We support the intent of this amendment. We understand its intent is to capture all federally regulated picketing including workers covered by the Federal Public Sector Labour Relations Act and picketing conducted under other provincial legislation. As of the date of this submission Bill 9 has not received Royal Assent.

Recommendation 6: Extend the freeze period for first collective agreements

Amend section 45 of the Code to have the statutory freeze apply until a first collective agreement is reached by eliminating the time limit.

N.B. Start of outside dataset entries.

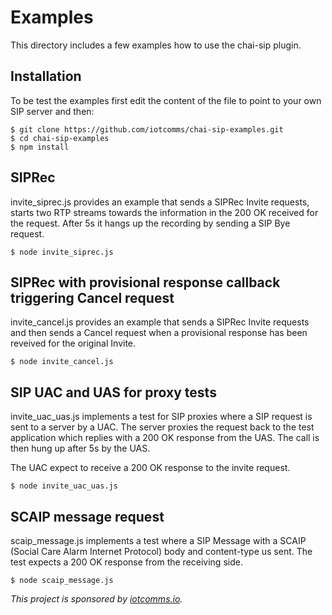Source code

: # Examples

This directory includes a few examples how to use the chai-sip plugin.

## Installation

To be test the examples first edit the content of the file to point to your own SIP server and then:

```
$ git clone https://github.com/iotcomms/chai-sip-examples.git
$ cd chai-sip-examples
$ npm install
```


## SIPRec

invite_siprec.js provides an example that sends a SIPRec Invite requests, starts two RTP streams towards the information in the 200 OK received for the request. After 5s it hangs up the recording by sending a SIP Bye request.

`$ node invite_siprec.js`

## SIPRec with provisional response callback triggering Cancel request

invite_cancel.js provides an example that sends a SIPRec Invite requests and then sends a Cancel request when a provisional response has been reveived for the original Invite.

`$ node invite_cancel.js`

## SIP UAC and UAS for proxy tests

invite_uac_uas.js implements a test for SIP proxies where a SIP request is sent to a server by  a UAC. The server proxies the request back to the test application which replies with a 200 OK response from the UAS. The call is then hung up after 5s by the UAS.

The UAC expect to receive a 200 OK response to the invite request.

`$ node invite_uac_uas.js`

## SCAIP message request

scaip_message.js implements a test where a SIP Message with a SCAIP (Social Care Alarm Internet Protocol) body and content-type us sent. The test expects a 200 OK response from the receiving side.

`$ node scaip_message.js`

*This project is sponsored by [iotcomms.io](https://iotcomms.io).*
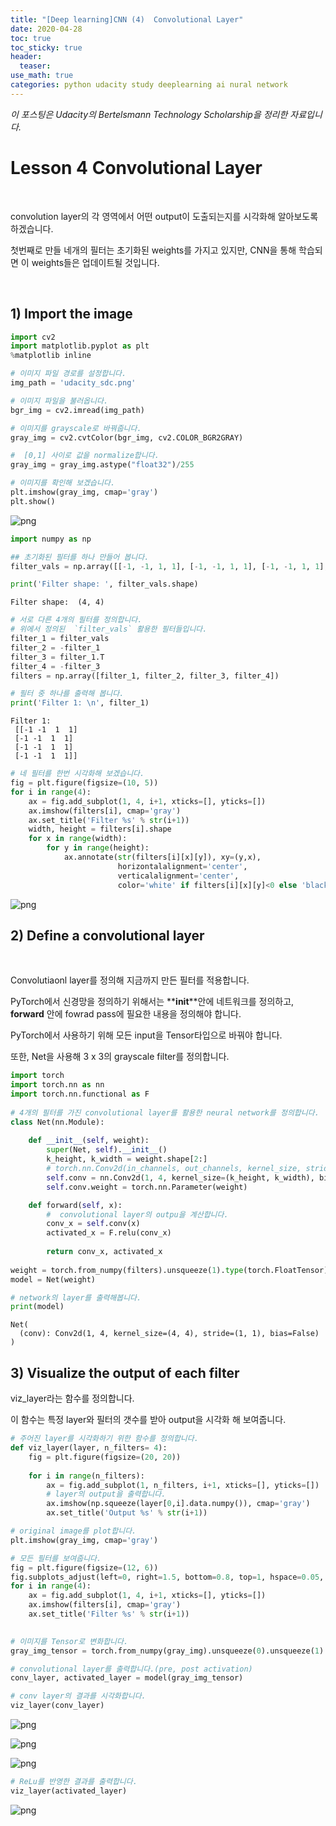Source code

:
 ```yaml
---
title: "[Deep learning]CNN (4)  Convolutional Layer"
date: 2020-04-28
toc: true
toc_sticky: true
header:
  teaser: 
use_math: true
categories: python udacity study deeplearning ai nural network
---
```


*이 포스팅은 Udacity의 Bertelsmann Technology Scholarship을 정리한 자료입니다.*  

# Lesson 4 Convolutional Layer

<br>

convolution layer의 각 영역에서 어떤 output이 도출되는지를 시각화해 알아보도록 하겠습니다. 

첫번째로 만들 네개의 필터는 초기화된 weights를 가지고 있지만, CNN을 통해 학습되면 이 weights들은 업데이트될 것입니다.

<br>

## 1) Import the image


```python
import cv2
import matplotlib.pyplot as plt
%matplotlib inline

# 이미지 파일 경로를 설정합니다. 
img_path = 'udacity_sdc.png'

# 이미지 파일을 불러옵니다.
bgr_img = cv2.imread(img_path)

# 이미지를 grayscale로 바꿔줍니다.
gray_img = cv2.cvtColor(bgr_img, cv2.COLOR_BGR2GRAY)

#  [0,1] 사이로 값을 normalize합니다.
gray_img = gray_img.astype("float32")/255

# 이미지를 확인해 보겠습니다. 
plt.imshow(gray_img, cmap='gray')
plt.show()
```


![png](https://drive.google.com/uc?id=1knRvU8v0peo5BKZqKRhTED6zoN5PRUSd)



```python
import numpy as np

## 초기화된 필터를 하나 만들어 봅니다. 
filter_vals = np.array([[-1, -1, 1, 1], [-1, -1, 1, 1], [-1, -1, 1, 1], [-1, -1, 1, 1]])

print('Filter shape: ', filter_vals.shape)
```

    Filter shape:  (4, 4)
    


```python
# 서로 다른 4개의 필터를 정의합니다.  
# 위에서 정의된  `filter_vals` 활용한 필터들입니다. 
filter_1 = filter_vals
filter_2 = -filter_1
filter_3 = filter_1.T
filter_4 = -filter_3
filters = np.array([filter_1, filter_2, filter_3, filter_4])

# 필터 중 하나를 출력해 봅니다. 
print('Filter 1: \n', filter_1)
```

    Filter 1: 
     [[-1 -1  1  1]
     [-1 -1  1  1]
     [-1 -1  1  1]
     [-1 -1  1  1]]
    


```python
# 네 필터를 한번 시각화해 보겠습니다. 
fig = plt.figure(figsize=(10, 5))
for i in range(4):
    ax = fig.add_subplot(1, 4, i+1, xticks=[], yticks=[])
    ax.imshow(filters[i], cmap='gray')
    ax.set_title('Filter %s' % str(i+1))
    width, height = filters[i].shape
    for x in range(width):
        for y in range(height):
            ax.annotate(str(filters[i][x][y]), xy=(y,x),
                        horizontalalignment='center',
                        verticalalignment='center',
                        color='white' if filters[i][x][y]<0 else 'black')
```


![png](https://drive.google.com/uc?id=1tgYAAmGwQ-JSo1cGmu5ptqLLY1rrW8cu)


## 2) Define a convolutional layer

<br>

Convolutiaonl layer를 정의해 지금까지 만든 필터를 적용합니다. 

PyTorch에서 신경망을 정의하기 위해서는 **__init__**안에 네트워크를 정의하고, **forward** 안에 fowrad pass에 필요한 내용을 정의해야 합니다. 

PyTorch에서 사용하기 위해 모든 input을 Tensor타입으로 바꿔야 합니다. 

또한, Net을 사용해 3 x 3의 grayscale filter를 정의합니다.


```python
import torch
import torch.nn as nn
import torch.nn.functional as F
    
# 4개의 필터를 가진 convolutional layer를 활용한 neural network를 정의합니다.  
class Net(nn.Module):
    
    def __init__(self, weight):
        super(Net, self).__init__()
        k_height, k_width = weight.shape[2:]
        # torch.nn.Conv2d(in_channels, out_channels, kernel_size, stride=1, padding=0, dilation=1, groups=1, bias=True)
        self.conv = nn.Conv2d(1, 4, kernel_size=(k_height, k_width), bias=False)
        self.conv.weight = torch.nn.Parameter(weight)

    def forward(self, x):
        #  convolutional layer의 outpu을 계산합니다.
        conv_x = self.conv(x)
        activated_x = F.relu(conv_x)
        
        return conv_x, activated_x
    
weight = torch.from_numpy(filters).unsqueeze(1).type(torch.FloatTensor)
model = Net(weight)

# network의 layer를 출력해봅니다. 
print(model)
```

    Net(
      (conv): Conv2d(1, 4, kernel_size=(4, 4), stride=(1, 1), bias=False)
    )
    

## 3) Visualize the output of each filter

viz_layer라는 함수를 정의합니다.

이 함수는 특정 layer와 필터의 갯수를 받아 output을 시각화 해 보여줍니다. 


```python
# 주어진 layer를 시각화하기 위한 함수를 정의합니다.
def viz_layer(layer, n_filters= 4):
    fig = plt.figure(figsize=(20, 20))
    
    for i in range(n_filters):
        ax = fig.add_subplot(1, n_filters, i+1, xticks=[], yticks=[])
        # layer의 output을 출력합니다. 
        ax.imshow(np.squeeze(layer[0,i].data.numpy()), cmap='gray')
        ax.set_title('Output %s' % str(i+1))
```


```python
# original image를 plot합니다.
plt.imshow(gray_img, cmap='gray')

# 모든 필터를 보여줍니다.
fig = plt.figure(figsize=(12, 6))
fig.subplots_adjust(left=0, right=1.5, bottom=0.8, top=1, hspace=0.05, wspace=0.05)
for i in range(4):
    ax = fig.add_subplot(1, 4, i+1, xticks=[], yticks=[])
    ax.imshow(filters[i], cmap='gray')
    ax.set_title('Filter %s' % str(i+1))

    
# 이미지를 Tensor로 변화합니다. 
gray_img_tensor = torch.from_numpy(gray_img).unsqueeze(0).unsqueeze(1)

# convolutional layer를 출력합니다.(pre, post activation)
conv_layer, activated_layer = model(gray_img_tensor)

# conv layer의 결과를 시각화합니다.
viz_layer(conv_layer)
```


![png](https://drive.google.com/uc?id=1XgE2TUwzZpxEOOLYZsPfplL1yzQzj0qt)



![png](https://drive.google.com/uc?id=1KjTPjs_yXlaJa85FcrUjIDydo1j82FIN)



![png](https://drive.google.com/uc?id=1jn0-3Q-Cjrran-ifhkinaXmvnXJyW7px)



```python
# ReLu를 반영한 결과를 출력합니다.
viz_layer(activated_layer)
```


![png](https://drive.google.com/uc?id=1mAZq6LxsX_tMKmgFrsjlXuCSWWIrQG3g)

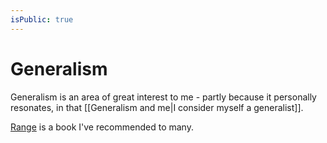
 ```yaml
---
isPublic: true
---
```


# Generalism

Generalism is an area of great interest to me - partly because it personally resonates, in that [[Generalism and me|I consider myself a generalist]].

[Range](https://ig.ft.com/sites/business-book-award/books/2019/shortlist/range-by-david-epstein/) is a book I've recommended to many.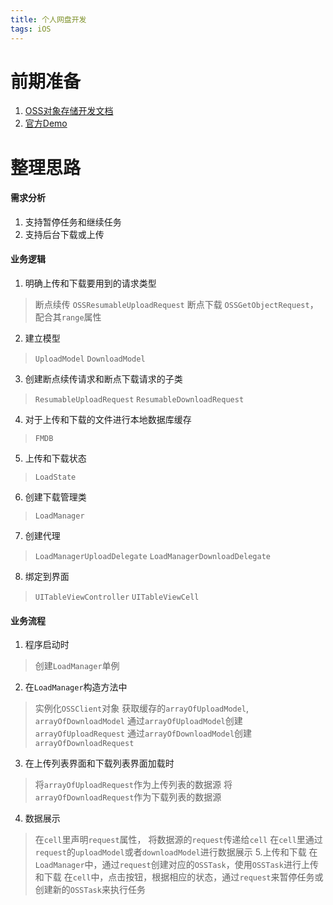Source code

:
 ```yaml
---
title: 个人网盘开发
tags: iOS
---
```

# 前期准备
1. [OSS对象存储开发文档](https://help.aliyun.com/document_detail/31817.html?spm=5176.doc32055.6.539.FrDX0V)
2. [官方Demo](https://github.com/aliyun/alicloud-ios-demo?spm=5176.doc32055.2.4.uW81IT)

# 整理思路
#### 需求分析
1. 支持暂停任务和继续任务
2. 支持后台下载或上传

#### 业务逻辑
1. 明确上传和下载要用到的请求类型
> 断点续传
> `OSSResumableUploadRequest`
>断点下载
>`OSSGetObjectRequest`，配合其`range`属性
2. 建立模型
>`UploadModel`
>`DownloadModel`
3. 创建断点续传请求和断点下载请求的子类
>`ResumableUploadRequest`
>`ResumableDownloadRequest`
4. 对于上传和下载的文件进行本地数据库缓存
>`FMDB`
5. 上传和下载状态
>`LoadState`
6. 创建下载管理类
>`LoadManager`
7. 创建代理
>`LoadManagerUploadDelegate`
>`LoadManagerDownloadDelegate`
8. 绑定到界面
>`UITableViewController`
>`UITableViewCell`

#### 业务流程
1. 程序启动时
>创建`LoadManager`单例
2. 在`LoadManager`构造方法中
>实例化`OSSClient`对象
>获取缓存的`arrayOfUploadModel`, `arrayOfDownloadModel`
>通过`arrayOfUploadModel`创建`arrayOfUploadRequest`
>通过`arrayOfDownloadModel`创建`arrayOfDownloadRequest`
3. 在上传列表界面和下载列表界面加载时
>将`arrayOfUploadRequest`作为上传列表的数据源
>将`arrayOfDownloadRequest`作为下载列表的数据源
4. 数据展示
>在`cell`里声明`request`属性， 将数据源的`request`传递给`cell`
>在`cell`里通过`request`的`uploadModel`或者`downloadModel`进行数据展示
5.上传和下载
>在`LoadManager`中，通过`request`创建对应的`OSSTask`，使用`OSSTask`进行上传和下载
>在`cell`中，点击按钮，根据相应的状态，通过`request`来暂停任务或创建新的`OSSTask`来执行任务
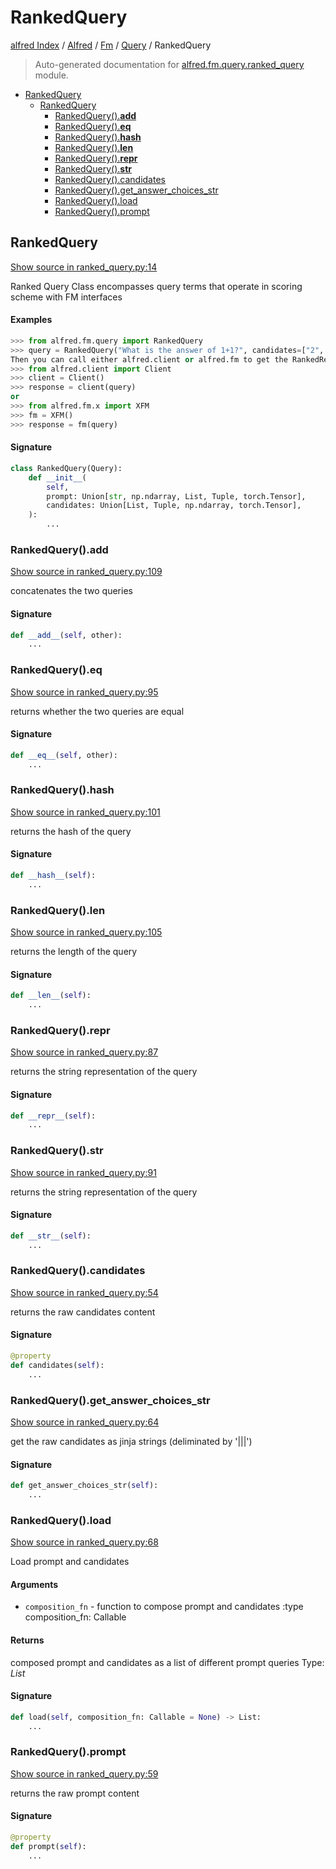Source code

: # RankedQuery

[alfred Index](../../../README.md#alfred-index) /
[Alfred](../../index.md#alfred) /
[Fm](../index.md#fm) /
[Query](./index.md#query) /
RankedQuery

> Auto-generated documentation for [alfred.fm.query.ranked_query](../../../../alfred/fm/query/ranked_query.py) module.

- [RankedQuery](#rankedquery)
  - [RankedQuery](#rankedquery-1)
    - [RankedQuery().__add__](#rankedquery()__add__)
    - [RankedQuery().__eq__](#rankedquery()__eq__)
    - [RankedQuery().__hash__](#rankedquery()__hash__)
    - [RankedQuery().__len__](#rankedquery()__len__)
    - [RankedQuery().__repr__](#rankedquery()__repr__)
    - [RankedQuery().__str__](#rankedquery()__str__)
    - [RankedQuery().candidates](#rankedquery()candidates)
    - [RankedQuery().get_answer_choices_str](#rankedquery()get_answer_choices_str)
    - [RankedQuery().load](#rankedquery()load)
    - [RankedQuery().prompt](#rankedquery()prompt)

## RankedQuery

[Show source in ranked_query.py:14](../../../../alfred/fm/query/ranked_query.py#L14)

Ranked Query Class encompasses query terms that operate in
scoring scheme with FM interfaces

#### Examples

```python
>>> from alfred.fm.query import RankedQuery
>>> query = RankedQuery("What is the answer of 1+1?", candidates=["2", "1"])
Then you can call either alfred.client or alfred.fm to get the RankedResponse
>>> from alfred.client import Client
>>> client = Client()
>>> response = client(query)
or
>>> from alfred.fm.x import XFM
>>> fm = XFM()
>>> response = fm(query)
```

#### Signature

```python
class RankedQuery(Query):
    def __init__(
        self,
        prompt: Union[str, np.ndarray, List, Tuple, torch.Tensor],
        candidates: Union[List, Tuple, np.ndarray, torch.Tensor],
    ):
        ...
```

### RankedQuery().__add__

[Show source in ranked_query.py:109](../../../../alfred/fm/query/ranked_query.py#L109)

concatenates the two queries

#### Signature

```python
def __add__(self, other):
    ...
```

### RankedQuery().__eq__

[Show source in ranked_query.py:95](../../../../alfred/fm/query/ranked_query.py#L95)

returns whether the two queries are equal

#### Signature

```python
def __eq__(self, other):
    ...
```

### RankedQuery().__hash__

[Show source in ranked_query.py:101](../../../../alfred/fm/query/ranked_query.py#L101)

returns the hash of the query

#### Signature

```python
def __hash__(self):
    ...
```

### RankedQuery().__len__

[Show source in ranked_query.py:105](../../../../alfred/fm/query/ranked_query.py#L105)

returns the length of the query

#### Signature

```python
def __len__(self):
    ...
```

### RankedQuery().__repr__

[Show source in ranked_query.py:87](../../../../alfred/fm/query/ranked_query.py#L87)

returns the string representation of the query

#### Signature

```python
def __repr__(self):
    ...
```

### RankedQuery().__str__

[Show source in ranked_query.py:91](../../../../alfred/fm/query/ranked_query.py#L91)

returns the string representation of the query

#### Signature

```python
def __str__(self):
    ...
```

### RankedQuery().candidates

[Show source in ranked_query.py:54](../../../../alfred/fm/query/ranked_query.py#L54)

returns the raw candidates content

#### Signature

```python
@property
def candidates(self):
    ...
```

### RankedQuery().get_answer_choices_str

[Show source in ranked_query.py:64](../../../../alfred/fm/query/ranked_query.py#L64)

get the raw candidates as jinja strings (deliminated by '|||')

#### Signature

```python
def get_answer_choices_str(self):
    ...
```

### RankedQuery().load

[Show source in ranked_query.py:68](../../../../alfred/fm/query/ranked_query.py#L68)

Load prompt and candidates

#### Arguments

- `composition_fn` - function to compose prompt and candidates
:type composition_fn: Callable

#### Returns

composed prompt and candidates as a list of different prompt queries
Type: *List*

#### Signature

```python
def load(self, composition_fn: Callable = None) -> List:
    ...
```

### RankedQuery().prompt

[Show source in ranked_query.py:59](../../../../alfred/fm/query/ranked_query.py#L59)

returns the raw prompt content

#### Signature

```python
@property
def prompt(self):
    ...
```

A successful certification doesn’t result in immediate improvements for workers; a first agreement is necessary. Negotiating a first agreement, and doing so within a reasonable timeframe, continues to be very difficult, especially in sectors with traditionally low density. Because the freeze period can end before a first agreement is reached, delays at the table are a tactical advantage for employers. Running out the time clock gives employers a chance to change pay and working conditions to undermine negotiating efforts. It remains very difficult to achieve a first agreement without taking strike action -- resulting in more workplace disruptions.

Flowing from the 2018 panel’s recommendations, the government made some improvements to the first agreement processes by providing the option of mediation prior to a strike vote and increasing the freeze period from four to twelve months. Our affiliates welcomed both these changes, but they report they are continuing to experience significant challenges in getting first agreements due to intentionally long delays as employers try to run out the clock.

The freeze period in section 45, which prohibits an employer from changing the terms and conditions of employment after certification for twelve months, continues to be the biggest barrier. A time-limited freeze period incentives employers to drag their heels in negotiations. Removing the time limit would encourage employers to quickly reach a negotiated agreement or trigger section 55 at the end of the one- year period.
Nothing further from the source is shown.